# south bend 10-R questions



## porthos (Jan 16, 2014)

hi guys:
 kind of a novice and I have some questions. I'm looking at a south bend that I thind is a 10-R. here are the numbers. #9078RKR14  catalog #CL199A what do the R, K,R and 14 mean?? it has a 1 inch+ hole in the headstock, 4 ft bed, double tumbler gearbox, underdrive. 220 single phase. only comes with 3 and 4 jaw,drill chuck steady rest, 4 way tool post. has an extra motor that is 1 hp. ways are perfect and is VERY quiet. a few extra's such as tool bits a couple indicators ect. the lathe came out of a school, not industry. guy wanted  $2000 but I offered $1800 he's ok with that. I think that's a few hundred too much; but it's only 4 miles away. my dream lathe is a heavy 10 ,but, I think this is a close second the only heavy 10s that I can find are at machine resellers and they throw a coat of paint on them to look good. anyway, I have some questions.  1this has a threaded spindle. I thought that I read that it can be converted to a camlock spindle or am I wrong?
2  if no conversion is possible, how would I go about setting it up for collets?  (collets are very important in this project). back to the threaded spindle. I read that some of you guys don't like threaded spindle's. why is that?? any info and advice will be most apprediated.

thanks
porthos


----------



## Kroll (Jan 16, 2014)

Welcome to the site,I agree with you 1800 sounds a tad high but with what your getting maybe not so high but if its worth it to you then go for it.It being near by is well worth something,but if you get a chance post some pics.Sorry can't help with the numbers but check out the downloads up above,might be something there that will help----kroll


----------



## stevecmo (Jan 16, 2014)

I'm no SB expert but I don't believe there was a 10-R.  I'm only aware of a that 10K and the 10L or Heavy Ten.  You should join the yahoo SB group......there are knowledgeable, helpful folks there.

Steve


----------



## pjf134 (Jan 17, 2014)

First letter after no. is R which should be heavy 10.
K should be gear box.
R should be spindle type.
14 should be revision no.
Check with the Yahoo South Bend site under files section for more info.
Threaded chucks could come off while running in reverse with a heavy cut.
Collets can be added for a price.
Paul


----------



## GK1918 (Jan 17, 2014)

Just my thoughts from a long experiance.  lets see $1800 equills = looking for a $500 one maybe for the rest of your life and three grand to transport it,
cause Murphys law says its on the other side of the planet. Next, nothing wrong with threaded chucks (they are cheaper)  Next all kinds of collets and
collet adaptors are availabe all over the world for cheap.  Next why dont guys like threaded spindles answer, they are afraid of chucks flying off when
reversing.  I have never seen that.  Suppose its possible 'if one doesnt know what he's doing'. What I see is a good turn key deal, that close by, any
ole  pickup truck will do..   and put er ta work monday moring!!!!!!1
sam


----------



## woodtickgreg (Jan 17, 2014)

A 1" spindle bore may limit the size of collets you can run? Might run a 3c?


----------



## Thoro (Jan 17, 2014)

woodtickgreg said:


> A 1" spindle bore may limit the size of collets you can run? Might run a 3c?
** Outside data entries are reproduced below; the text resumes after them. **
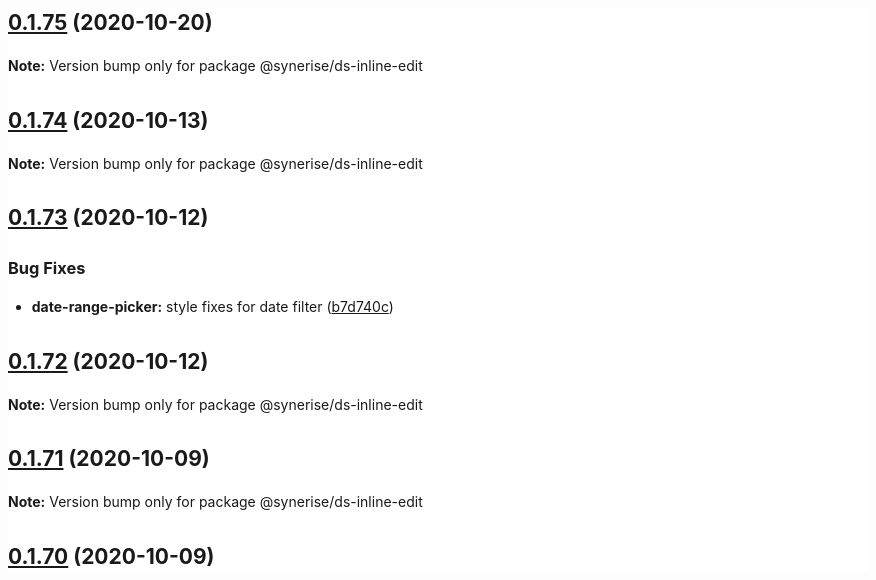


## [0.1.75](https://github.com/Synerise/synerise-design/compare/@synerise/ds-inline-edit@0.1.74...@synerise/ds-inline-edit@0.1.75) (2020-10-20)

**Note:** Version bump only for package @synerise/ds-inline-edit





## [0.1.74](https://github.com/Synerise/synerise-design/compare/@synerise/ds-inline-edit@0.1.73...@synerise/ds-inline-edit@0.1.74) (2020-10-13)

**Note:** Version bump only for package @synerise/ds-inline-edit





## [0.1.73](https://github.com/Synerise/synerise-design/compare/@synerise/ds-inline-edit@0.1.72...@synerise/ds-inline-edit@0.1.73) (2020-10-12)


### Bug Fixes

* **date-range-picker:** style fixes for date filter ([b7d740c](https://github.com/Synerise/synerise-design/commit/b7d740ca148923ff3fb50458dac9b2fd73064c4c))





## [0.1.72](https://github.com/Synerise/synerise-design/compare/@synerise/ds-inline-edit@0.1.71...@synerise/ds-inline-edit@0.1.72) (2020-10-12)

**Note:** Version bump only for package @synerise/ds-inline-edit





## [0.1.71](https://github.com/Synerise/synerise-design/compare/@synerise/ds-inline-edit@0.1.70...@synerise/ds-inline-edit@0.1.71) (2020-10-09)

**Note:** Version bump only for package @synerise/ds-inline-edit





## [0.1.70](https://github.com/Synerise/synerise-design/compare/@synerise/ds-inline-edit@0.1.69...@synerise/ds-inline-edit@0.1.70) (2020-10-09)
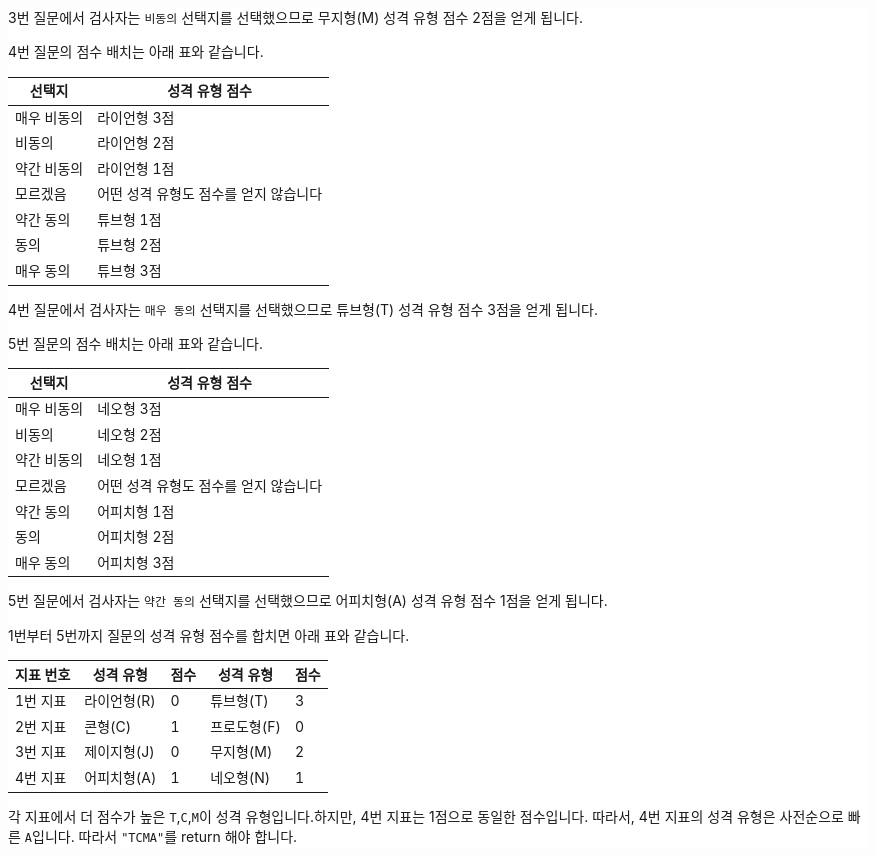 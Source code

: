   3번 질문에서 검사자는 `비동의` 선택지를 선택했으므로 무지형(M) 성격 유형 점수 2점을 얻게 됩니다.

  4번 질문의 점수 배치는 아래 표와 같습니다.

  | 선택지      | 성격 유형 점수                        |
  | ----------- | ------------------------------------- |
  | 매우 비동의 | 라이언형 3점                          |
  | 비동의      | 라이언형 2점                          |
  | 약간 비동의 | 라이언형 1점                          |
  | 모르겠음    | 어떤 성격 유형도 점수를 얻지 않습니다 |
  | 약간 동의   | 튜브형 1점                            |
  | 동의        | 튜브형 2점                            |
  | 매우 동의   | 튜브형 3점                            |

  4번 질문에서 검사자는 `매우 동의` 선택지를 선택했으므로 튜브형(T) 성격 유형 점수 3점을 얻게 됩니다.

  5번 질문의 점수 배치는 아래 표와 같습니다.

  | 선택지      | 성격 유형 점수                        |
  | ----------- | ------------------------------------- |
  | 매우 비동의 | 네오형 3점                            |
  | 비동의      | 네오형 2점                            |
  | 약간 비동의 | 네오형 1점                            |
  | 모르겠음    | 어떤 성격 유형도 점수를 얻지 않습니다 |
  | 약간 동의   | 어피치형 1점                          |
  | 동의        | 어피치형 2점                          |
  | 매우 동의   | 어피치형 3점                          |

  5번 질문에서 검사자는 `약간 동의` 선택지를 선택했으므로 어피치형(A) 성격 유형 점수 1점을 얻게 됩니다.

  1번부터 5번까지 질문의 성격 유형 점수를 합치면 아래 표와 같습니다.

  | 지표 번호 | 성격 유형   | 점수 | 성격 유형   | 점수 |
  | --------- | ----------- | ---- | ----------- | ---- |
  | 1번 지표  | 라이언형(R) | 0    | 튜브형(T)   | 3    |
  | 2번 지표  | 콘형(C)     | 1    | 프로도형(F) | 0    |
  | 3번 지표  | 제이지형(J) | 0    | 무지형(M)   | 2    |
  | 4번 지표  | 어피치형(A) | 1    | 네오형(N)   | 1    |

  각 지표에서 더 점수가 높은 `T`,`C`,`M`이 성격 유형입니다.하지만, 4번 지표는 1점으로 동일한 점수입니다. 따라서, 4번 지표의 성격 유형은 사전순으로 빠른 `A`입니다.
  따라서 `"TCMA"`를 return 해야 합니다.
No, 3/4" spindle bore is more like 3c.  The 10R spindles run something of the caliber of a 4C collett.  Or a 4a.  But then, if they are relatively the same in capacity, adapters can be made for either.  It's just a matter of what is physically possible.  

Why not make your own collett closer and draw bar?  I did it with my atlas.  I plan on doing it for my heavy 10 eventually. If done right it is much better than buying one off the shelf as you can machine the closer to your spindle.


----------



## stonehands (Jan 17, 2014)

Thoro said:


> No, 3/4" spindle bore is more like 3c.  The 10R spindles run something of the caliber of a 4C collett.  Or a 4a.  But then, if they are relatively the same in capacity, adapters can be made for either.  It's just a matter of what is physically possible.
> 
> Why not make your own collett closer and draw bar?  I did it with my atlas.  I plan on doing it for my heavy 10 eventually. If done right it is much better than buying one off the shelf as you can machine the closer to your spindle.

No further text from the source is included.